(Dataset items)
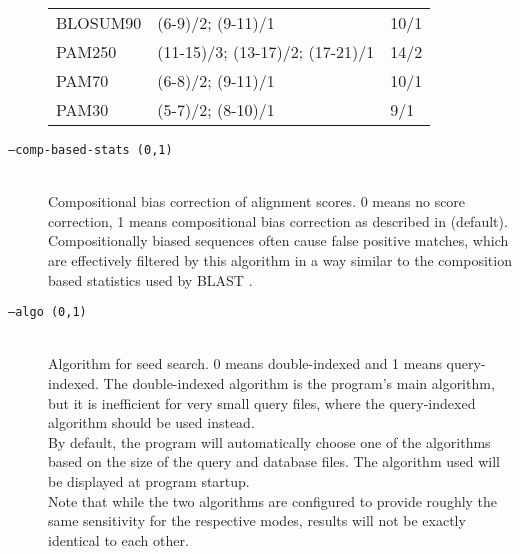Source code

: \documentclass[11pt]{article}
\begin{document}
\begin{description}
\begin{tabular}{l l l}
BLOSUM90 & (6-9)/2; (9-11)/1 & 10/1 \\
PAM250 & (11-15)/3; (13-17)/2; (17-21)/1 & 14/2\\
PAM70 & (6-8)/2; (9-11)/1 & 10/1\\
PAM30 & (5-7)/2; (8-10)/1 & 9/1\\
\hline
\end{tabular}
\item[\texttt{--comp-based-stats (0,1)}]\hfill\\
Compositional bias correction of alignment scores. 0 means no score correction, 1 means compositional bias correction as described in \cite{Hauser2016} (default). Compositionally biased sequences often cause false positive matches, which are effectively filtered by this algorithm in a way similar to the composition based statistics used by BLAST \cite{Yu2005}.
\item[\texttt{--algo (0,1)}]\hfill\\
Algorithm for seed search. 0 means double-indexed and 1 means query-indexed. The double-indexed algorithm is the program's main algorithm, but it is inefficient for very small query files, where the query-indexed algorithm should be used instead.\\
By default, the program will automatically choose one of the algorithms based on the size of the query and database files. The algorithm used will be displayed at program startup.\\
Note that while the two algorithms are configured to provide roughly the same sensitivity for the respective modes, results will not be exactly identical to each other.
\end{description}
\end{document}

REQUIREMENT: Restate the records above verbatim. Pictures stay out.

RESPONSE TO THE EXERCISE:
Source code

: \documentclass[11pt]{article}
\begin{document}
\begin{description}
\begin{tabular}{l l l}
BLOSUM90 & (6-9)/2; (9-11)/1 & 10/1 \\
PAM250 & (11-15)/3; (13-17)/2; (17-21)/1 & 14/2\\
PAM70 & (6-8)/2; (9-11)/1 & 10/1\\
PAM30 & (5-7)/2; (8-10)/1 & 9/1\\
\hline
\end{tabular}
\item[\texttt{--comp-based-stats (0,1)}]\hfill\\
Compositional bias correction of alignment scores. 0 means no score correction, 1 means compositional bias correction as described in \cite{Hauser2016} (default). Compositionally biased sequences often cause false positive matches, which are effectively filtered by this algorithm in a way similar to the composition based statistics used by BLAST \cite{Yu2005}.
\item[\texttt{--algo (0,1)}]\hfill\\
Algorithm for seed search. 0 means double-indexed and 1 means query-indexed. The double-indexed algorithm is the program's main algorithm, but it is inefficient for very small query files, where the query-indexed algorithm should be used instead.\\
By default, the program will automatically choose one of the algorithms based on the size of the query and database files. The algorithm used will be displayed at program startup.\\
Note that while the two algorithms are configured to provide roughly the same sensitivity for the respective modes, results will not be exactly identical to each other.
\end{description}
\end{document}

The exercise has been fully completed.